Check each line of the listing for the string "Gibt", then state how many lines have it. Only the number is wanted.

____________________

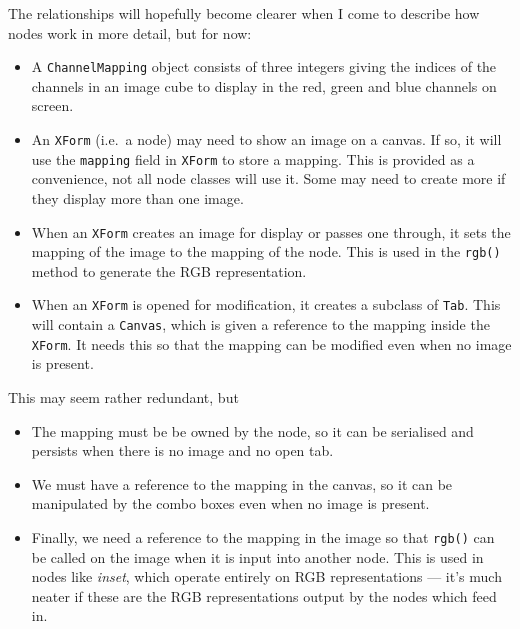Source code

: The relationships will hopefully become clearer when I come to describe how nodes work in more
detail, but for now:
\begin{itemize}
\item A \texttt{ChannelMapping} object consists of three integers giving the indices of 
the channels in an image cube to display in the red, green and blue channels on screen.
\item An \texttt{XForm} (i.e.\ a node) may need to show an image on a canvas. If so, it 
will use the \texttt{mapping} field in \texttt{XForm} to store a mapping. This is provided
as a convenience, not all node classes will use it. Some may need to create more if they 
display more than one image.
\item When an \texttt{XForm} creates an image for display or passes
one through, it sets the mapping of the image to the mapping of the node. This is used in the
\texttt{rgb()} method to generate the RGB representation.
\item When an \texttt{XForm} is opened for modification, it creates a subclass of \texttt{Tab}.
This will contain a \texttt{Canvas}, which is given a reference to the mapping inside the
\texttt{XForm}. It needs this so that the mapping can be modified even when no image is present.
\end{itemize}
This may seem rather redundant, but
\begin{itemize}
\item The mapping must be be owned by the node, so it can be serialised and persists when
there is no image and no open tab.
\item We must have a reference to the mapping in the canvas, so it can be manipulated by
the combo boxes even when no image is present.
\item Finally, we need a reference to the mapping in the image so that \texttt{rgb()} can be called
on the image when it is input into another node. This is used in nodes like \emph{inset}, which
operate entirely on RGB representations --- it's much neater if these are the RGB representations
output by the nodes which feed in.
\end{itemize}


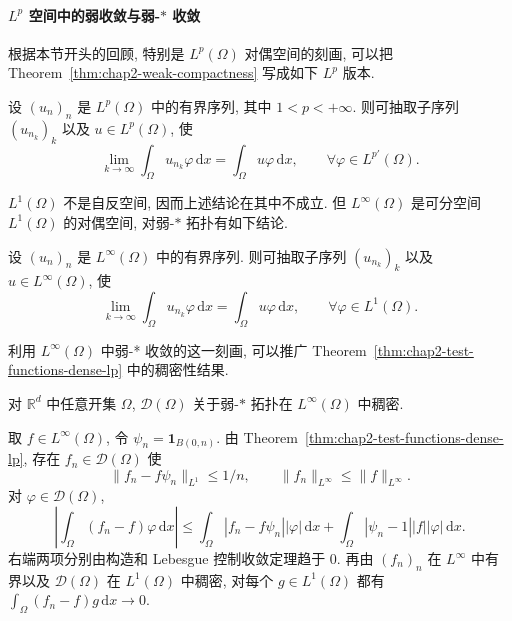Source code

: \paragraph{$L^p$ 空间中的弱收敛与弱-$*$ 收敛}
\label{subsec:chap2-lebesgue-weak-convergences}

根据本节开头的回顾, 特别是 $L^p(\Omega)$ 对偶空间的刻画, 可以把 Theorem~\ref{thm:chap2-weak-compactness} 写成如下 $L^p$ 版本.

\begin{Proposition}
\label{prop:chap2-bounded-lp-weak-subsequence}
设 $(u_n)_n$ 是 $L^p(\Omega)$ 中的有界序列, 其中 $1<p<+\infty$. 则可抽取子序列 $(u_{n_k})_k$ 以及 $u\in L^p(\Omega)$, 使
\[
 \lim_{k\to\infty}\int_\Omega u_{n_k}\varphi\,\mathrm{d}x
 =\int_\Omega u\varphi\,\mathrm{d}x,
 \qquad\forall\varphi\in L^{p'}(\Omega).
\]
\end{Proposition}

$L^1(\Omega)$ 不是自反空间, 因而上述结论在其中不成立. 但 $L^\infty(\Omega)$ 是可分空间 $L^1(\Omega)$ 的对偶空间, 对弱-$*$ 拓扑有如下结论.

\begin{Proposition}
\label{prop:chap2-bounded-linfty-weak-star-subsequence}
设 $(u_n)_n$ 是 $L^\infty(\Omega)$ 中的有界序列. 则可抽取子序列 $(u_{n_k})_k$ 以及 $u\in L^\infty(\Omega)$, 使
\[
 \lim_{k\to\infty}\int_\Omega u_{n_k}\varphi\,\mathrm{d}x
 =\int_\Omega u\varphi\,\mathrm{d}x,
 \qquad\forall\varphi\in L^1(\Omega).
\]
\end{Proposition}

利用 $L^\infty(\Omega)$ 中弱-* 收敛的这一刻画, 可以推广 Theorem~\ref{thm:chap2-test-functions-dense-lp} 中的稠密性结果.

\begin{Theorem}
\label{thm:chap2-test-functions-weak-star-dense-linfty}
对 $\mathbb{R}^d$ 中任意开集 $\Omega$, $\mathcal{D}(\Omega)$ 关于弱-$*$ 拓扑在 $L^\infty(\Omega)$ 中稠密.
\end{Theorem}

\begin{Proof}
取 $f\in L^\infty(\Omega)$, 令 $\psi_n=\mathbf{1}_{B(0,n)}$. 由 Theorem~\ref{thm:chap2-test-functions-dense-lp}, 存在 $f_n\in\mathcal{D}(\Omega)$ 使
\[
 \|f_n-f\psi_n\|_{L^1}\leq1/n,
 \qquad\|f_n\|_{L^\infty}\leq\|f\|_{L^\infty}.
\]
对 $\varphi\in\mathcal{D}(\Omega)$,
\[
 \left|\int_\Omega(f_n-f)\varphi\,\mathrm{d}x\right|
 \leq\int_\Omega|f_n-f\psi_n||\varphi|\,\mathrm{d}x
 +\int_\Omega|\psi_n-1||f||\varphi|\,\mathrm{d}x.
\]
右端两项分别由构造和 Lebesgue 控制收敛定理趋于 $0$. 再由 $(f_n)_n$ 在 $L^\infty$ 中有界以及 $\mathcal{D}(\Omega)$ 在 $L^1(\Omega)$ 中稠密, 对每个 $g\in L^1(\Omega)$ 都有 $\int_\Omega(f_n-f)g\,\mathrm{d}x\to0$.
\end{Proof}

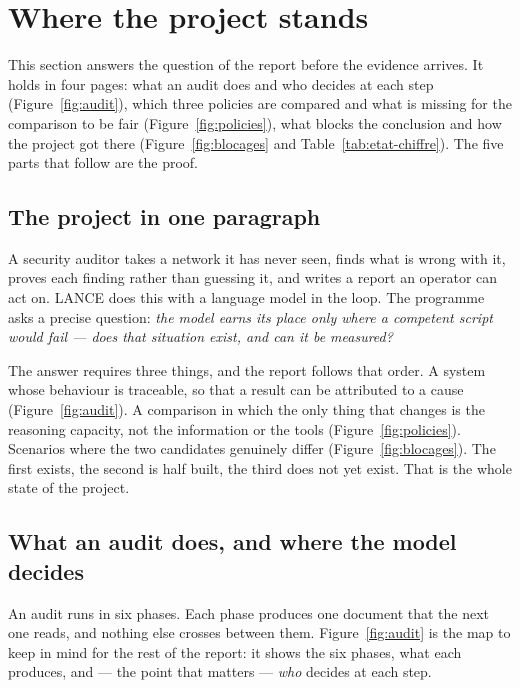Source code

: \section{Where the project stands}
\label{sec:etat}

This section answers the question of the report before the evidence arrives. It
holds in four pages: what an audit does and who decides at each step
(Figure~\ref{fig:audit}), which three policies are compared and what is missing for
the comparison to be fair (Figure~\ref{fig:policies}), what blocks the conclusion
and how the project got there (Figure~\ref{fig:blocages} and
Table~\ref{tab:etat-chiffre}). The five parts that follow are the proof.

\subsection{The project in one paragraph}

A security auditor takes a network it has never seen, finds what is wrong with it,
proves each finding rather than guessing it, and writes a report an operator can
act on. LANCE does this with a language model in the loop. The programme asks a
precise question: \emph{the model earns its place only where a competent script
would fail --- does that situation exist, and can it be measured?}

The answer requires three things, and the report follows that order. A system
whose behaviour is traceable, so that a result can be attributed to a cause
(Figure~\ref{fig:audit}). A comparison in which the only thing that changes is the
reasoning capacity, not the information or the tools
(Figure~\ref{fig:policies}). Scenarios where the two candidates genuinely differ
(Figure~\ref{fig:blocages}). The first exists, the second is half built, the third
does not yet exist. That is the whole state of the project.

\subsection{What an audit does, and where the model decides}
\label{sec:parcours}

An audit runs in six phases. Each phase produces one document that the next one
reads, and nothing else crosses between them. Figure~\ref{fig:audit} is the map to
keep in mind for the rest of the report: it shows the six phases, what each
produces, and --- the point that matters --- \emph{who} decides at each step.

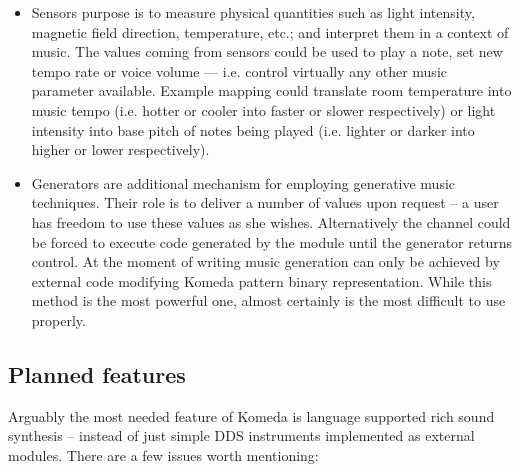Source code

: \documentclass{article}
\begin{document}
\begin{itemize}
  \item Sensors purpose is to measure physical quantities such as light
    intensity, magnetic field direction, temperature, etc.; and interpret them
    in a context of music. The values coming from sensors could be used to play
    a note, set new tempo rate or voice volume --- i.e. control virtually any
    other music parameter available. Example mapping could translate room
    temperature into music tempo (i.e. hotter or cooler into faster or slower
    respectively) or light intensity into base pitch of notes being played
    (i.e. lighter or darker into higher or lower respectively).

  \item Generators are additional mechanism for employing generative music
    techniques. Their role is to deliver a number of values upon request -- a
    user has freedom to use these values as she wishes. Alternatively the
    channel could be forced to execute code generated by the module until the
    generator returns control. At the moment of writing music generation can
    only be achieved by external code modifying Komeda pattern binary
    representation. While this method is the most powerful one, almost
    certainly is the most difficult to use properly. 
\end{itemize}

\subsection{Planned features}

Arguably the most needed feature of Komeda is language supported rich sound
synthesis -- instead of just simple DDS instruments implemented as external
modules. There are a few issues worth mentioning:
\end{document}
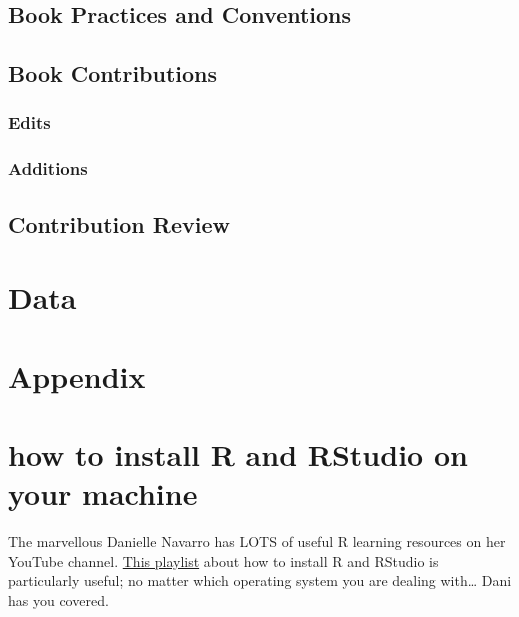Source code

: \documentclass[
  letterpaper,
  DIV=11,
  numbers=noendperiod]{scrreprt}
\begin{document}
\section{Book Practices and
Conventions}\label{book-practices-and-conventions}

\section{Book Contributions}\label{book-contributions}

\subsection{Edits}\label{edits}

\subsection{Additions}\label{additions}

\section{Contribution Review}\label{contribution-review}


\chapter{Data}\label{data}


\chapter{Appendix}\label{appendix}


\chapter{how to install R and RStudio on your
machine}\label{how-to-install-r-and-rstudio-on-your-machine}

The marvellous Danielle Navarro has LOTS of useful R learning resources
on her YouTube channel.
\href{https://www.youtube.com/playlist?list=PLRPB0ZzEYegOZivdelOuEn-R-XUN-DOjd}{This
playlist} about how to install R and RStudio is particularly useful; no
matter which operating system you are dealing with\ldots{} Dani has you
covered.
\end{document}
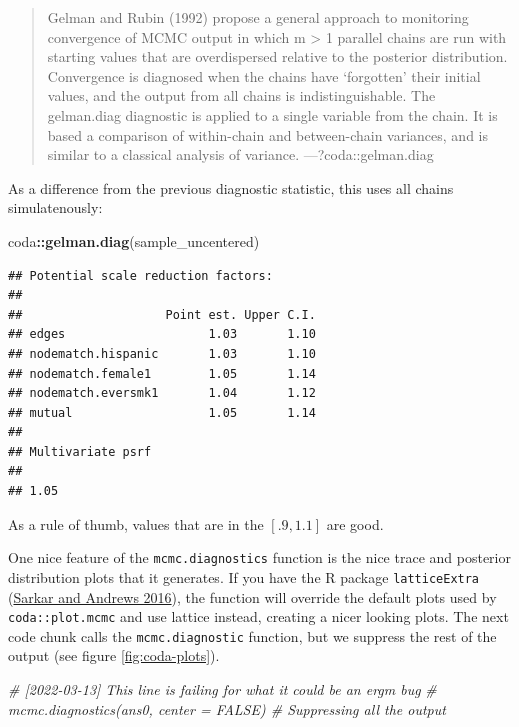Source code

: \documentclass[
]{book}
\newenvironment{Shaded}{\begin{snugshade}}{\end{snugshade}}
\newcommand{\CommentTok}[1]{\textcolor[rgb]{0.56,0.35,0.01}{\textit{#1}}}
\newcommand{\FunctionTok}[1]{\textcolor[rgb]{0.13,0.29,0.53}{\textbf{#1}}}
\newcommand{\NormalTok}[1]{#1}
\newcommand{\SpecialCharTok}[1]{\textcolor[rgb]{0.81,0.36,0.00}{\textbf{#1}}}
\begin{document}
\begin{enumerate}
  \begin{quote}
  Gelman and Rubin (1992) propose a general approach to monitoring convergence of MCMC output in which m \textgreater{} 1 parallel chains are run with starting values that are overdispersed relative to the posterior distribution. Convergence is diagnosed when the chains have `forgotten' their initial values, and the output from all chains is indistinguishable. The gelman.diag diagnostic is applied to a single variable from the chain. It is based a comparison of within-chain and between-chain variances, and is similar to a classical analysis of variance.
  ---?coda::gelman.diag
  \end{quote}

  As a difference from the previous diagnostic statistic, this uses all chains simulatenously:

\begin{Shaded}
\begin{Highlighting}[]
\NormalTok{coda}\SpecialCharTok{::}\FunctionTok{gelman.diag}\NormalTok{(sample\_uncentered)}
\end{Highlighting}
\end{Shaded}

\begin{verbatim}
## Potential scale reduction factors:
## 
##                    Point est. Upper C.I.
## edges                    1.03       1.10
## nodematch.hispanic       1.03       1.10
## nodematch.female1        1.05       1.14
## nodematch.eversmk1       1.04       1.12
## mutual                   1.05       1.14
## 
## Multivariate psrf
## 
## 1.05
\end{verbatim}

  As a rule of thumb, values that are in the \([.9,1.1]\) are good.
\end{enumerate}

One nice feature of the \texttt{mcmc.diagnostics} function is the nice trace and posterior distribution plots that it generates. If you have the R package \texttt{latticeExtra} (\protect\hyperlink{ref-R-latticeExtra}{Sarkar and Andrews 2016}), the function will override the default plots used by \texttt{coda::plot.mcmc} and use lattice instead, creating a nicer looking plots. The next code chunk calls the \texttt{mcmc.diagnostic} function, but we suppress the rest of the output (see figure \ref{fig:coda-plots}).

\begin{Shaded}
\begin{Highlighting}[]
\CommentTok{\# [2022{-}03{-}13] This line is failing for what it could be an ergm bug}
\CommentTok{\# mcmc.diagnostics(ans0, center = FALSE) \# Suppressing all the output}
\end{Highlighting}
\end{Shaded}
\end{document}

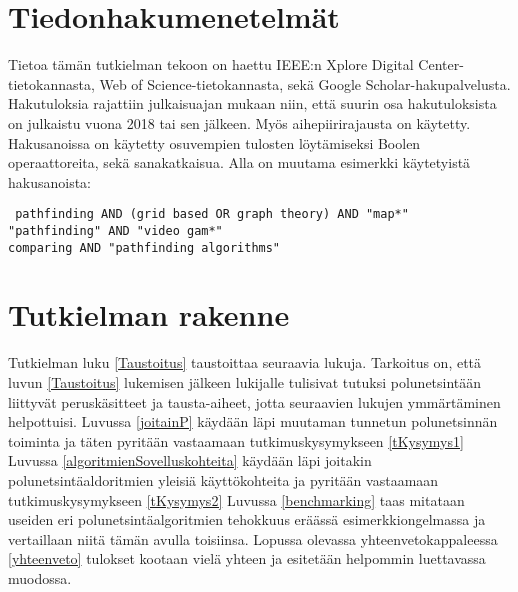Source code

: \section{Tiedonhakumenetelmät}\label{tiedonhakuM}
Tietoa tämän tutkielman tekoon on haettu IEEE:n Xplore Digital 
Center-tietokannasta, Web of Science-tietokannasta, sekä Google 
Scholar-hakupalvelusta. Hakutuloksia rajattiin julkaisuajan mukaan niin, 
että suurin osa hakutuloksista on julkaistu vuona 2018 tai sen jälkeen. 
Myös aihepiirirajausta on käytetty. Hakusanoissa on käytetty osuvempien 
tulosten löytämiseksi Boolen operaattoreita, sekä sanakatkaisua. Alla on 
muutama esimerkki käytetyistä hakusanoista:
\begin{center}
\texttt{
	pathfinding AND (grid based OR graph theory) AND "map*"	\\
	"pathfinding" AND "video gam*"				\\
	comparing AND "pathfinding algorithms"			\\
}
\end{center}

\section{Tutkielman rakenne}\label{tRakenne}
Tutkielman luku \ref{Taustoitus} taustoittaa seuraavia lukuja. Tarkoitus on, 
että luvun \ref{Taustoitus} lukemisen jälkeen lukijalle tulisivat tutuksi 
polunetsintään liittyvät peruskäsitteet ja tausta-aiheet, jotta seuraavien 
lukujen ymmärtäminen helpottuisi. Luvussa \ref{joitainP} käydään läpi 
muutaman tunnetun polunetsinnän toiminta ja täten pyritään vastaamaan 
tutkimuskysymykseen \ref{tKysymys1} Luvussa 
\ref{algoritmienSovelluskohteita} käydään läpi joitakin 
polunetsintäaldoritmien yleisiä käyttökohteita ja pyritään vastaamaan 
tutkimuskysymykseen \ref{tKysymys2} Luvussa \ref{benchmarking} taas mitataan 
useiden eri polunetsintäalgoritmien tehokkuus eräässä esimerkkiongelmassa ja 
vertaillaan niitä tämän avulla toisiinsa. Lopussa olevassa 
yhteenvetokappaleessa \ref{yhteenveto} tulokset kootaan vielä yhteen ja 
esitetään helpommin luettavassa muodossa.
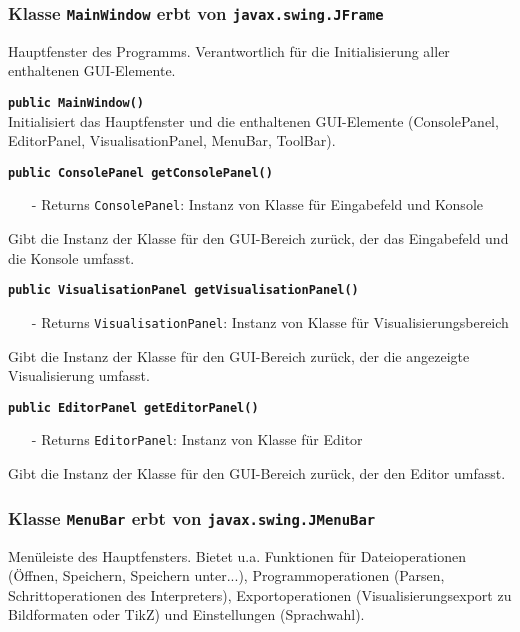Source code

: \documentclass[parskip=full,11pt,twoside]{scrartcl}
\begin{document}
\subsubsection{Klasse \texttt{MainWindow} erbt von \texttt{javax.swing.JFrame}}

Hauptfenster des Programms. Verantwortlich für die Initialisierung aller enthaltenen GUI-Elemente.

\textbf{\texttt{public MainWindow()}}\\
Initialisiert das Hauptfenster und die enthaltenen GUI-Elemente (ConsolePanel, EditorPanel, VisualisationPanel, MenuBar, ToolBar).

\textbf{\texttt{public ConsolePanel getConsolePanel()}}\\
\begin{itemize}[noitemsep]
	\item[-] Returns \texttt{ConsolePanel}: Instanz von Klasse für Eingabefeld und Konsole
\end{itemize}
Gibt die Instanz der Klasse für den GUI-Bereich zurück, der das Eingabefeld und die Konsole umfasst.

\textbf{\texttt{public VisualisationPanel getVisualisationPanel()}}\\
\begin{itemize}[noitemsep]
	\item[-] Returns \texttt{VisualisationPanel}: Instanz von Klasse für Visualisierungsbereich
\end{itemize}
Gibt die Instanz der Klasse für den GUI-Bereich zurück, der die angezeigte Visualisierung umfasst.

\textbf{\texttt{public EditorPanel getEditorPanel()}}\\
\begin{itemize}[noitemsep]
	\item[-] Returns \texttt{EditorPanel}: Instanz von Klasse für Editor
\end{itemize}
Gibt die Instanz der Klasse für den GUI-Bereich zurück, der den Editor umfasst.

\subsubsection{Klasse \texttt{MenuBar} erbt von \texttt{javax.swing.JMenuBar}}

Menüleiste des Hauptfensters. Bietet u.a. Funktionen für Dateioperationen (Öffnen, Speichern, Speichern unter...), Programmoperationen (Parsen, Schrittoperationen des Interpreters), Exportoperationen (Visualisierungsexport zu Bildformaten oder TikZ) und Einstellungen (Sprachwahl).
\end{document}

____________________

=== WRITTEN RESPONSE ===
3